Another lawsuit against ‘Big Oil’ for the effects of climate change has been filed in California. The cities of San Francisco and Oakland, on behalf of the people of California are suing BP, Chevron, ExxonMobil, ConocoPhillips and Royal Dutch Shell over the company’s contribution to current and projected impacts from sea level rise in California.
The case is similar to those filed in July by the counties of San Mateo, Marin and the City of Imperial Bay, also on the basis of the common law of public nuisance.
The new claims are also seeking a contribution from the companies for the costs of adapting public infrastructure to rising seas, however the pleadings state clearly that they do not seek to impose liability on the defendants for their greenhouse emissions nor to restrain their business operations.
The complaints claim that the companies operate an integrated business throughout the chain of fossil fuel production, including its extraction, refinement, transport, distribution and marketing to Californian and worldwide consumers.
They then set out in detail the history of each company’s engagement in climate change science and policy since the 1950s, including through the trade association the American Petroleum Institute (API).
The complaints allege that the companies have engaged in a well-funded campaign to minimise the risks and harms from global warming, in order to continue to sell their products on a massive scale.
They specifically refer to the activities of a group funded by Exxon, Chevron and the API in the 1990s called the Global Climate Science Communications Team which stated in a 1998 memo that “Victory Will be Achieved When” “Average citizens ‘understand’ (recognize) uncertainties in climate science.”
Plaintiffs allege that the companies knew that the continued unabated use of their fossil fuel products would lead to irreversible global warming and consequent harm to society at large, but continue, even today, to pursue business practices and make investments that will lead to emissions greater than what is required to hold warming to well below 2 degrees.
They claim that the ‘Big Oil’ defendants have contributed to the current concentrations of greenhouse gasses in the atmosphere, by directly causing emissions, but also by indirectly through their lobbying and marketing activities.
The pleadings allege that the companies’ activities to promote the continued consumption of their products constitutes a public nuisance, as well as the physical greenhouse gas emissions arising from the defendant’s products.
This is an interesting argument that invites the court to view the defendants’ course of conduct holistically and to acknowledge the influence of these companies and their trade association on the continued failure by governments to regulate carbon dioxide.
San Francisco and Oakland allege that the defendants’ conduct amounts to an unreasonable obstruction of public and private property, and seek an order of abatement that would require the companies to fund a climate change adaptation program including sea walls.

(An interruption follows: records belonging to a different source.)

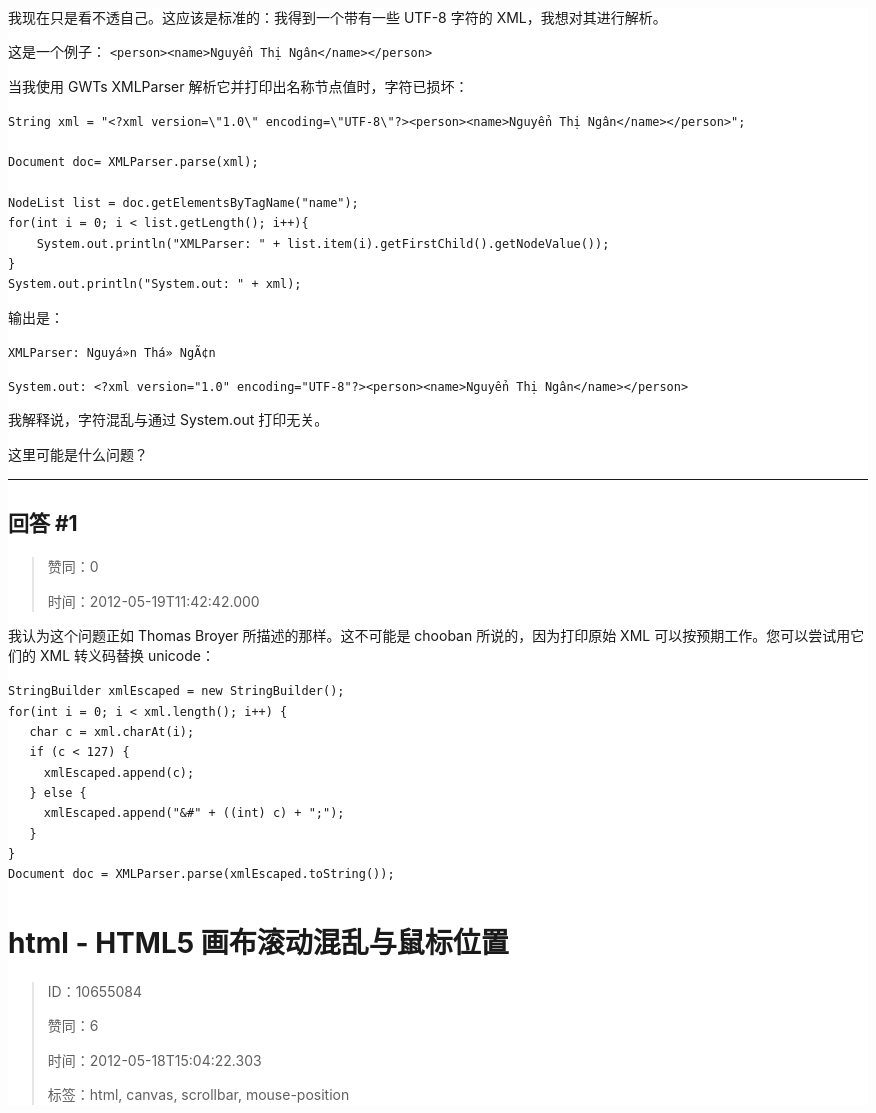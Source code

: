 我现在只是看不透自己。这应该是标准的：我得到一个带有一些 UTF-8 字符的 XML，我想对其进行解析。

这是一个例子： `<person><name>Nguyển Thị Ngân</name></person>`

当我使用 GWTs XMLParser 解析它并打印出名称节点值时，字符已损坏：

```
String xml = "<?xml version=\"1.0\" encoding=\"UTF-8\"?><person><name>Nguyển Thị Ngân</name></person>";

Document doc= XMLParser.parse(xml);

NodeList list = doc.getElementsByTagName("name");
for(int i = 0; i < list.getLength(); i++){
    System.out.println("XMLParser: " + list.item(i).getFirstChild().getNodeValue());
}
System.out.println("System.out: " + xml); 
```

输出是：

`XMLParser: Nguyá»n Thá» NgÃ¢n`

`System.out: <?xml version="1.0" encoding="UTF-8"?><person><name>Nguyển Thị Ngân</name></person>`

我解释说，字符混乱与通过 System.out 打印无关。

这里可能是什么问题？

* * *

## 回答 #1

> 赞同：0
> 
> 时间：2012-05-19T11:42:42.000

我认为这个问题正如 Thomas Broyer 所描述的那样。这不可能是 chooban 所说的，因为打印原始 XML 可以按预期工作。您可以尝试用它们的 XML 转义码替换 unicode：

```
StringBuilder xmlEscaped = new StringBuilder();
for(int i = 0; i < xml.length(); i++) {
   char c = xml.charAt(i);
   if (c < 127) {
     xmlEscaped.append(c);
   } else {
     xmlEscaped.append("&#" + ((int) c) + ";");
   }
}
Document doc = XMLParser.parse(xmlEscaped.toString()); 
```

# html - HTML5 画布滚动混乱与鼠标位置

> ID：10655084
> 
> 赞同：6
> 
> 时间：2012-05-18T15:04:22.303
> 
> 标签：html, canvas, scrollbar, mouse-position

Trend of climate litigation
This case is part of an ongoing trend toward more climate change litigation, and a growing global recognition that the business and political activities of the world’s largest corporations are contributing to loss and damage arising from climate change.
Regardless of the outcome, this case highlights the mounting costs of climate change and raises legitimate questions about whether private interests that have profited from emissions should bear some of the cost. After all, the polluter pays principle is fundamental to both environmental and tort law.